Day 3 begins with a continuation of data visualization. We will learn how to create more sophisticated graphs from STATA. Students will be introduced to more advanced visualization tools and options such as title and subtitle, axis label, marker label, color control and etc. We will then move on with data analysis and prediction, whereby we will learn how to generate summary statistics, how to run an OLS regression, how to conduct a t-test for two sample means and how to perform in-sample predictions. Finally, we will learn how to generate beautiful regression tables that look like those in published journal articles. Like Day 2, the last 90-minute session will be reserved for self-study, practice, clarifying doubts and possibly completing an assignment.
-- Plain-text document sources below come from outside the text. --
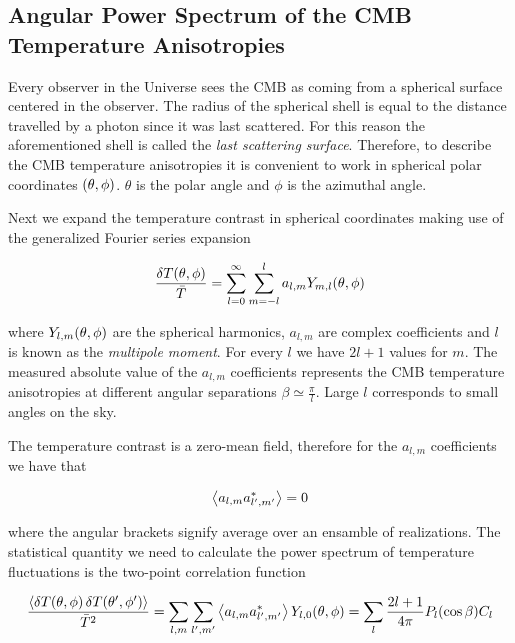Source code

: \subsection{Angular Power Spectrum of the CMB Temperature Anisotropies}

Every observer in the Universe sees the CMB as coming from a spherical
surface centered in the observer. The radius of the spherical shell is
equal to the distance travelled by a photon since it was last scattered.
For this reason the aforementioned shell is called the \emph{last
scattering surface}. Therefore, to describe the CMB temperature
anisotropies it is convenient to work in spherical polar
coordinates $\qty(\theta,\phi)$. $\theta$ is the polar angle and $\phi$ is the
azimuthal angle.

Next we expand the temperature contrast in spherical coordinates making use
of the generalized Fourier series expansion

\begin{equation}
        \frac{\var{T\qty(\theta,\phi)}}{\bar T} =
        \sum^\infty_{l=0}\sum^l_{m=-l} a_{l,m}
        Y_{m,l}\qty(\theta,\phi)
\end{equation}

where $Y_{l,m}\qty(\theta,\phi)$ are the spherical harmonics, $a_{l,m}$ are
complex coefficients and $l$ is known as the \emph{multipole moment}.
For every $l$ we have $2l + 1$ values for $m$.
The measured absolute value of the $a_{l,m}$ coefficients represents the
CMB temperature anisotropies at different angular separations $\beta \simeq
\frac{\pi}{l}$. Large $l$ corresponds to small angles on the sky.

The temperature contrast is a zero-mean field, therefore for the $a_{l,m}$
coefficients we have that

\begin{equation}
        \expval{a_{l,m} a^*_{l',m'}} = 0
\end{equation}

where the angular brackets signify average over an ensamble of
realizations. The statistical quantity we need to calculate the power
spectrum of temperature fluctuations is the two-point correlation function

\begin{equation}
        \frac{\expval{\var{T\qty(\theta,\phi)} \var{T\qty(\theta',\phi')}}}
        {\bar T^2} =
        \sum_{l,m}\sum_{l',m'} \expval{a_{l,m} a^*_{l',m'}}
        Y_{l,0}\qty(\theta,\phi) =
        \sum_l \frac{2l + 1}{4\pi} P_l\qty(\cos \beta) C_l
\end{equation}

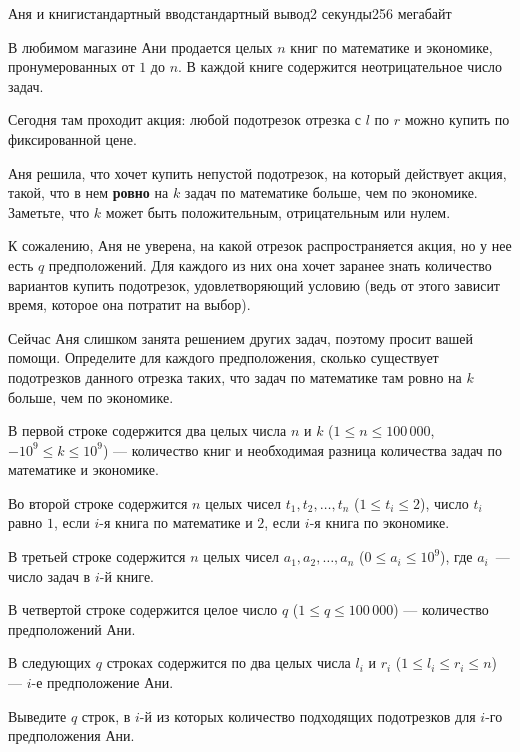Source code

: \begin{problem}{Аня и книги}{стандартный ввод}{стандартный вывод}{2 секунды}{256 мегабайт}

В любимом магазине Ани продается целых $n$ книг по математике и экономике, пронумерованных от $1$ до $n$. В каждой книге содержится неотрицательное число задач.

Сегодня там проходит акция: любой подотрезок отрезка с $l$ по $r$ можно купить по фиксированной цене. 

Аня решила, что хочет купить непустой подотрезок, на который действует акция, такой, что в нем \textbf{ровно} на $k$ задач по математике больше, чем по экономике. Заметьте, что $k$ может быть положительным, отрицательным или нулем.

К сожалению, Аня не уверена, на какой отрезок распространяется акция, но у нее есть $q$ предположений. Для каждого из них она хочет заранее знать количество вариантов купить подотрезок, удовлетворяющий условию (ведь от этого зависит время, которое она потратит на выбор).

Сейчас Аня слишком занята решением других задач, поэтому просит вашей помощи. Определите для каждого предположения, сколько существует подотрезков данного отрезка таких, что задач по математике там ровно на $k$ больше, чем по экономике.

\InputFile
В первой строке содержится два целых числа $n$ и $k$ ($1 \le n \le 100\,000$, $-10^9 \le k \le 10^9$) --- количество книг и необходимая разница количества задач по математике и экономике.

Во второй строке содержится $n$ целых чисел $t_1, t_2, \ldots, t_n$ ($1 \le t_i \le 2$), число $t_i$ равно $1$, если $i$-я книга по математике и $2$, если $i$-я книга по экономике.

В третьей строке содержится $n$ целых чисел $a_1, a_2, \ldots, a_n$ ($0 \le a_i \le 10^9$), где $a_i$~--- число задач в $i$-й книге.

В четвертой строке содержится целое число $q$ ($1 \le q \le 100\,000$) --- количество предположений Ани.

В следующих $q$ строках содержится по два целых числа $l_i$ и $r_i$ ($1 \le l_i \le r_i \le n$) --- $i$-е предположение Ани.

\OutputFile
Выведите $q$ строк, в $i$-й из которых количество подходящих подотрезков для $i$-го предположения Ани.

\Examples

\begin{example}
%
%
\end{example}


\end{problem}
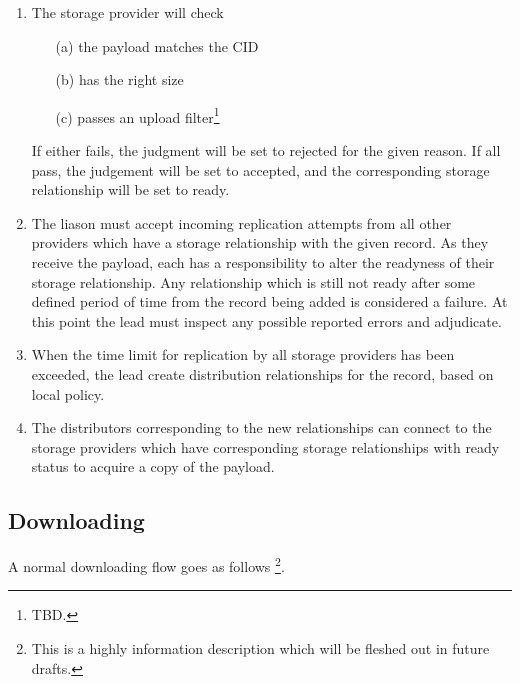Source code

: \documentclass{article}
\begin{document}
\begin{enumerate}
\item
The storage provider will check

      \begin{itemize}

      \item[(a)] the payload matches the CID

      \item[(b)] has the right size

      \item[(c)] passes an upload filter\footnote{TBD.}

      \end{itemize}

If either fails, the judgment will be set to rejected for the given reason. If all pass, the judgement will be set to accepted, and the corresponding storage relationship will be set to ready.

\item
The liason must accept incoming replication attempts from all other providers which have a storage relationship with the given record. As they receive the payload, each has a responsibility to alter the readyness of their storage relationship. Any relationship which is still not ready after some defined period of time from the record being added is considered a failure. At this point the lead must inspect any possible reported errors and adjudicate.

\item
When the time limit for replication by all storage providers has been exceeded, the lead create distribution relationships for the record, based on local policy.

\item
The distributors corresponding to the new relationships can connect to the storage providers which have corresponding storage relationships with ready status to acquire a copy of the payload.

\end{enumerate}

\subsection{Downloading}

A normal downloading flow goes as follows \footnote{This is a highly information description which will be fleshed out in future drafts.}.

\end{document}
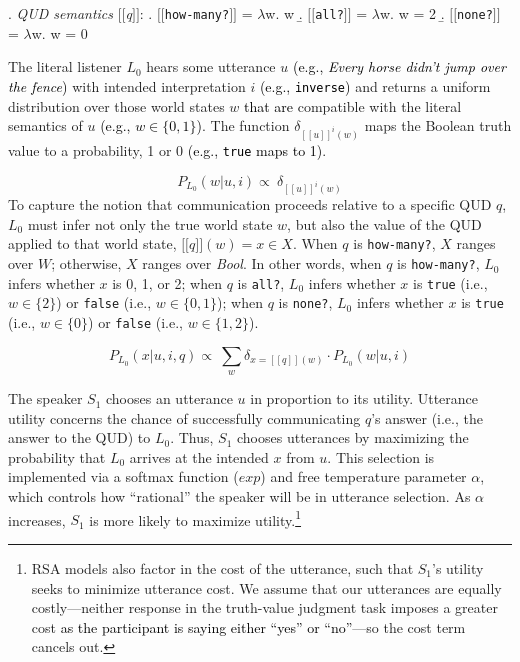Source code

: \documentclass[cm]{glossa}
\newcommand{\sem}[1]{\mbox{$[\![$#1$]\!]$}}
\newcommand{\lam}{\ensuremath{\lambda}}
\newcommand{\lp}[1]{\textcolor{black}{#1}} %
\begin{document}
\ex. \label{ex:qud-sem1} \emph{QUD semantics} \sem{\textit{q}}:
\a. \sem{\texttt{how-many?}} = \lam w. w
\b. \sem{\texttt{all?}} = \lam w. w = 2
\b. \sem{\texttt{none?}} = \lam w. w = 0


The literal listener $L_0$ hears some utterance $u$ 
\lp{(e.g., \textit{Every horse didn't jump over the fence})}
with intended interpretation $i$ 
\lp{(e.g., \texttt{inverse})}
and returns a uniform distribution over those world states $w$ \lp{that are} compatible with the literal semantics of $u$
\lp{(e.g., $w \in \{0,1\}$)}.
 The function $\delta_{[\![u]\!]^{i}(w)}$ maps the Boolean truth value to a probability, 1 or 0
\lp{(e.g., \texttt{true} maps to 1)}.

\begin{equation*}
P_{L_{0}} (w | u, i) \propto \ \delta_{[\![u]\!]^{i}(w)}
\end{equation*}
To capture the notion that communication proceeds relative to a specific QUD $q$, $L_0$ must infer not only the true world state $w$, but also the value of the QUD applied to that world state, $\sem{$q$}(w) = x \in X$. When $q$ is \texttt{how-many?}, $X$ ranges over $W$; otherwise, $X$ ranges over \emph{Bool}. In other words, when $q$ is \texttt{how-many?}, $L_0$ infers whether $x$ is 0, 1, or 2; when $q$ is \texttt{all?}, $L_0$ infers whether $x$ is \texttt{true} (i.e., $w \in \{2\}$) or \texttt{false} (i.e., $w \in \{0, 1\}$); when $q$ is \texttt{none?}, $L_0$ infers whether $x$ is \texttt{true} (i.e., $w \in \{0\}$) or \texttt{false} (i.e., $w \in \{1, 2\}$).

\begin{equation*}
P_{L_{0}} (x | u, i, q) \propto \ \sum_{w}\delta_{x=[\! [ q ]\! ](w)} \cdot P_{L_{0}} (w | u, i)
\end{equation*}

The speaker $S_1$ chooses an utterance $u$ in proportion to its utility. Utterance utility concerns the chance of successfully communicating $q$'s answer (i.e., the answer to the QUD) to $L_0$. Thus, $S_1$ chooses utterances by maximizing the probability that $L_0$ arrives at the intended $x$ from $u$. This selection is implemented via a softmax function ($exp$) and free temperature parameter $\alpha$, which controls how ``rational'' the speaker will be in utterance selection. As $\alpha$ increases, $S_1$ is more likely to maximize utility.\footnote{RSA models also factor in the cost of the utterance, such that $S_1$'s utility seeks to minimize utterance cost. We assume that our utterances are equally costly---neither response in the truth-value judgment task imposes a greater cost \lp{as the participant is saying either ``yes'' or ``no''}---so the cost term cancels out.} 
\end{document}
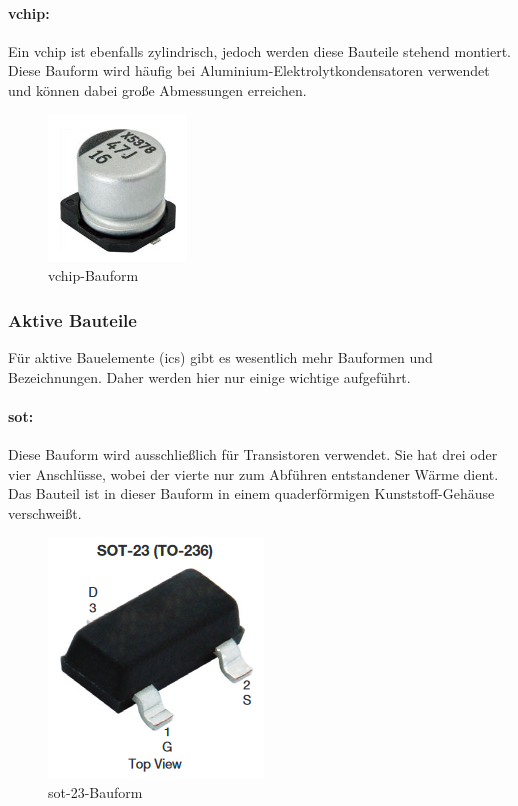 \paragraph{\ac{vchip}:}
Ein \ac{vchip} ist ebenfalls zylindrisch, jedoch werden diese Bauteile stehend montiert.
Diese Bauform wird häufig bei Aluminium-Elektrolytkondensator\-en verwendet und können dabei große Abmessungen erreichen.
\begin{figure}[H]
	\centering
	\includegraphics{images/technische_grundlagen/vchip.png}
	\caption{\ac{vchip}-Bauform \cite[vgl.][]{vishay-vchip}}
\end{figure}

\subsubsection{Aktive Bauteile}
Für aktive Bauelemente (\acp{ic}) gibt es wesentlich mehr Bauformen und Bezeichnungen. Daher werden hier nur einige wichtige aufgeführt.
\paragraph{\ac{sot}:}
Diese Bauform wird ausschließlich für Transistoren verwendet. Sie hat drei oder vier Anschlüsse, wobei der vierte nur zum Abführen entstandener Wärme dient. Das Bauteil ist in dieser Bauform in einem quaderförmigen Kunststoff-Gehäuse verschweißt.
\begin{figure}[H]
	\centering
	\includegraphics{images/technische_grundlagen/sot-23.png}
	\caption{\ac{sot}-23-Bauform \cite[vgl.][]{vishay-sot}}
\end{figure}

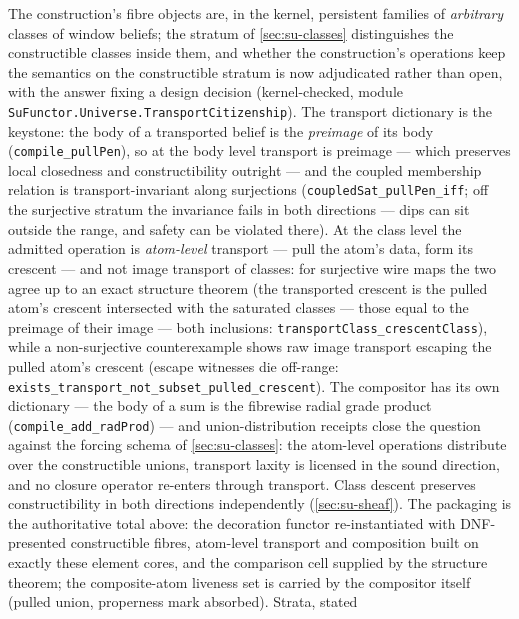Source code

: \begin{remark}
\label{rem:su-transport-citizenship}
The construction's fibre objects are, in the kernel, persistent
families of \emph{arbitrary} classes of window beliefs; the
stratum of \autoref{sec:su-classes} distinguishes the
constructible classes inside them, and whether the construction's
operations keep the semantics on the constructible stratum is now
adjudicated rather than open, with the answer fixing a design
decision (kernel-checked, module
\texttt{SuFunctor.Universe.TransportCitizenship}). The transport
dictionary is the keystone: the body of a transported belief is
the \emph{preimage} of its body (\texttt{compile\_pullPen}), so at
the body level transport is preimage --- which preserves local
closedness and constructibility outright --- and the coupled
membership relation is
transport-invariant along surjections
(\texttt{coupledSat\_pullPen\_iff}; off the surjective stratum the
invariance fails in both directions --- dips can sit outside the
range, and safety can be violated there). At the
class level the admitted operation is \emph{atom-level} transport
--- pull the atom's data, form its crescent --- and not image
transport of classes: for surjective wire maps the two agree up to
an exact structure theorem (the transported crescent is the pulled
atom's crescent intersected with the saturated classes --- those
equal to the preimage of their image --- both inclusions:
\texttt{transportClass\_crescentClass}), while a
non-surjective counterexample shows raw image transport escaping
the pulled atom's crescent (escape witnesses die off-range:
\texttt{exists\_transport\_not\_subset\_pulled\_crescent}). The
compositor has its own dictionary --- the body of a sum is the
fibrewise radial grade product
(\texttt{compile\_add\_radProd}) --- and union-distribution
receipts close the question against the forcing schema of
\autoref{sec:su-classes}: the atom-level operations
distribute over the constructible unions, transport laxity is
licensed in the sound direction, and no closure operator re-enters
through transport. Class descent preserves constructibility in
both directions independently (\autoref{sec:su-sheaf}). The
packaging is the authoritative total above: the decoration
functor re-instantiated with DNF-presented constructible fibres,
atom-level transport and composition built on exactly these element
cores, and the comparison cell supplied by the structure theorem;
the composite-atom liveness set is carried by the compositor
itself (pulled union, properness mark absorbed). Strata, stated

\end{remark}
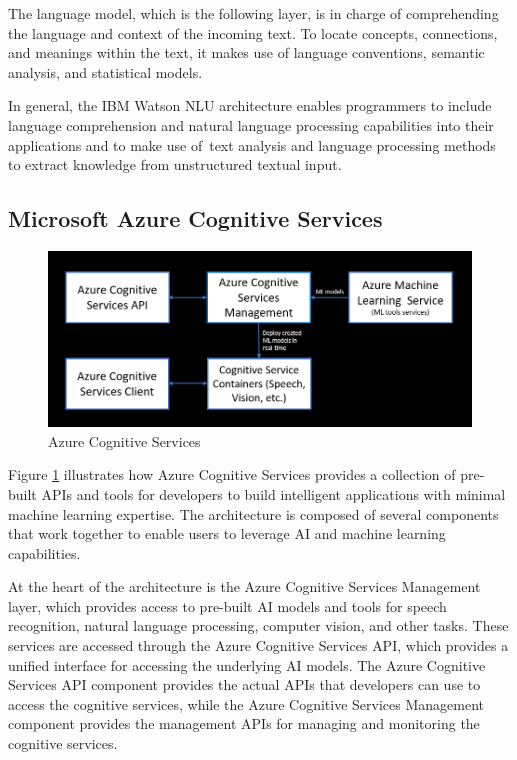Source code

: The language model, which is the following layer, is in charge of comprehending the language and context of the incoming text. To locate concepts, connections, and meanings within the text, it makes use of language conventions, semantic analysis, and statistical models.

In general, the IBM Watson \acs{NLU} architecture enables programmers to include language comprehension and natural language processing capabilities into their applications and to make use of text analysis and language processing methods to extract knowledge from unstructured textual input.

\subsection{Microsoft Azure Cognitive Services}

\begin {figure}[ht]
\centering
\includegraphics[scale=0.696]{images/Chapter2/Azure_arch.png}
\caption{Azure Cognitive Services}
\label{Azure_arch}
\end {figure}

Figure \ref{Azure_arch} illustrates how Azure Cognitive Services provides a collection of pre-built \acs{API}s and tools for developers to build intelligent applications with minimal machine learning expertise. The architecture is composed of several components that work together to enable users to leverage \acs{AI} and machine learning capabilities.

At the heart of the architecture is the Azure Cognitive Services Management layer, which provides access to pre-built \acs{AI} models and tools for speech recognition, natural language processing, computer vision, and other tasks. These services are accessed through the Azure Cognitive Services \acs{API}, which provides a unified interface for accessing the underlying \acs{AI} models. The Azure Cognitive Services \acs{API}  component provides the actual \acs{API}s that developers can use to access the cognitive services, while the Azure Cognitive Services Management component provides the management \acs{API}s for managing and monitoring the cognitive services.

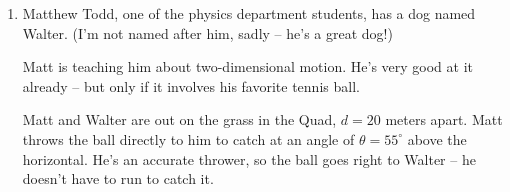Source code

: \documentclass[12pt]{article}
\begin{document}
\begin{enumerate}
{\it Algebra hint:} Starting from the $x(t)$ and $v(t)$ formulae for constant acceleration, solve one equation for $t$ and substitute it back into the other one. (The algebra here is very similar to Week 2 Day 1's recitation, second problem.)

\bigskip

\item Matthew Todd, one of the physics department students, has a dog named Walter. (I'm not named after him, sadly -- he's a great dog!) 

\begin{minipage}{0.55\textwidth}Matt is teaching him about two-dimensional motion. He's very good at it already -- but only if it involves his favorite tennis ball.

\bigskip

Matt and Walter are out on the grass in the Quad, $d=20$ meters apart. Matt throws the ball directly to him to catch at an angle of $\theta=55^\circ$ above the horizontal. He's an accurate thrower, so the ball goes right to Walter -- he doesn't have to run to catch it. 


\end{minipage}
\end{enumerate}
\end{document}
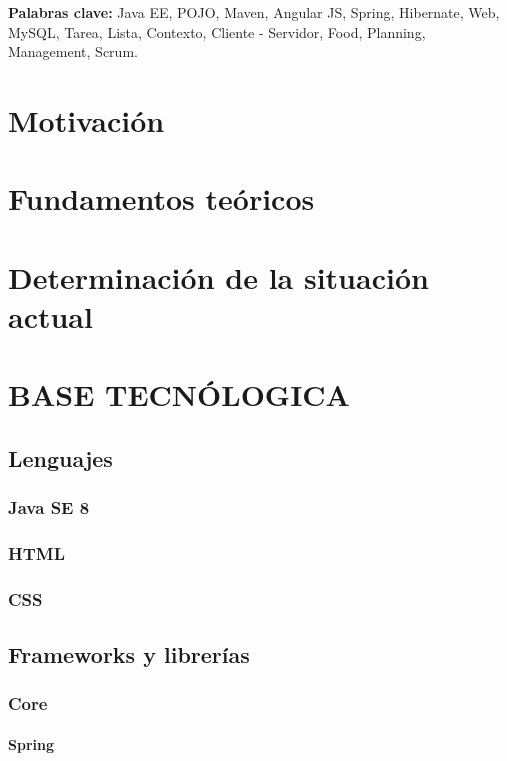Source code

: \documentclass[12pt, a4paper, twoside]{book}
\begin{document}
	
	\textbf{Palabras clave:} Java EE, POJO, Maven, Angular JS, Spring, Hibernate, Web, MySQL, Tarea, Lista, Contexto, Cliente - Servidor, Food, Planning, Management, Scrum. 
	
	
	\renewcommand{\contentsname}{Índice de contenidos}
	\renewcommand{\listfigurename}{Índice de figuras}
	\renewcommand{\listtablename}{Índice de tablas}
	
	\tableofcontents %
	
	\listoffigures %
	
	\listoftables %
	
	\clearpage
	
	\chapter{Motivación}	
	\chapter{Fundamentos teóricos}
	\chapter{Determinación de la situación actual}
	\chapter{BASE TECNÓLOGICA}
	\section{Lenguajes}
	\subsection{Java SE 8}
	\subsection{HTML}
	\subsection{CSS}
	\section{Frameworks y librerías}
	\subsection{Core}
	\subsubsection{Spring}
\end{document}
Thus, students are encouraged to bring their own data which they want to analyze for their research.

Note from the Academic Convenors to prospective participants: by registering to this course, you certify that you possess the prerequisite knowledge that is requested to be able to follow this course. The instructor will not teach again these prerequisite items. If you doubt whether you possess that knowledge to a sufficient extent, we suggest you contact the instructor before you proceed to your registration.

This course requires no prior experience with STATA or any other statistical software/programming language. However, participants are expected to have basic theoretical knowledge of statistical concepts and OLS regression. This course is best designed for students who have completed an introductory course on statistical analysis but have not got a chance to carry out the analyses using a statistical software.

Day Topic Details
Thursday Introduce the STATA working environment; Create and save data set; Data management
Friday Descriptive statistics; Graphical visualization; Measures of association
Saturday Hypothesis testing/t-test; Regression analysis
1 Getting to know STATA

Input data into STATA, basic syntax and mathematical calculations.

3 Data visualization (more advanced), analysis and prediction

How to:

  • create more sophisticated graphs
  • generate summary statistics
  • run OLS regressions
  • conduct t-tests of two sample means
  • make predictions
  • generate regression tables
2 Data manipulating and visualization

How to:

  • label variables and data values;
  • generate new variables and change existing values;
  • order variables and sort data;
  • merge and append datasets;
  • create basic graphs.
Day Readings
1

Cameron, Adrian Colin and Pravin K. Trivedi. Microeconometrics Using Stata. College Station, TX: Stata Press, 2009. Chapter 2.1-2.3, pp. 29-37

2

Cameron, Adrian Colin and Pravin K. Trivedi. Microeconometrics Using Stata. College Station, TX: Stata Press, 2009. Chapter 2.4-2.6, pp. 38-68

3

Cameron, Adrian Colin and Pravin K. Trivedi. Microeconometrics Using Stata. College Station, TX: Stata Press, 2009. Chapter 3, pp. 71-112

Software Requirements

Stata 15

Hardware Requirements

None - this course will be taught in a lab.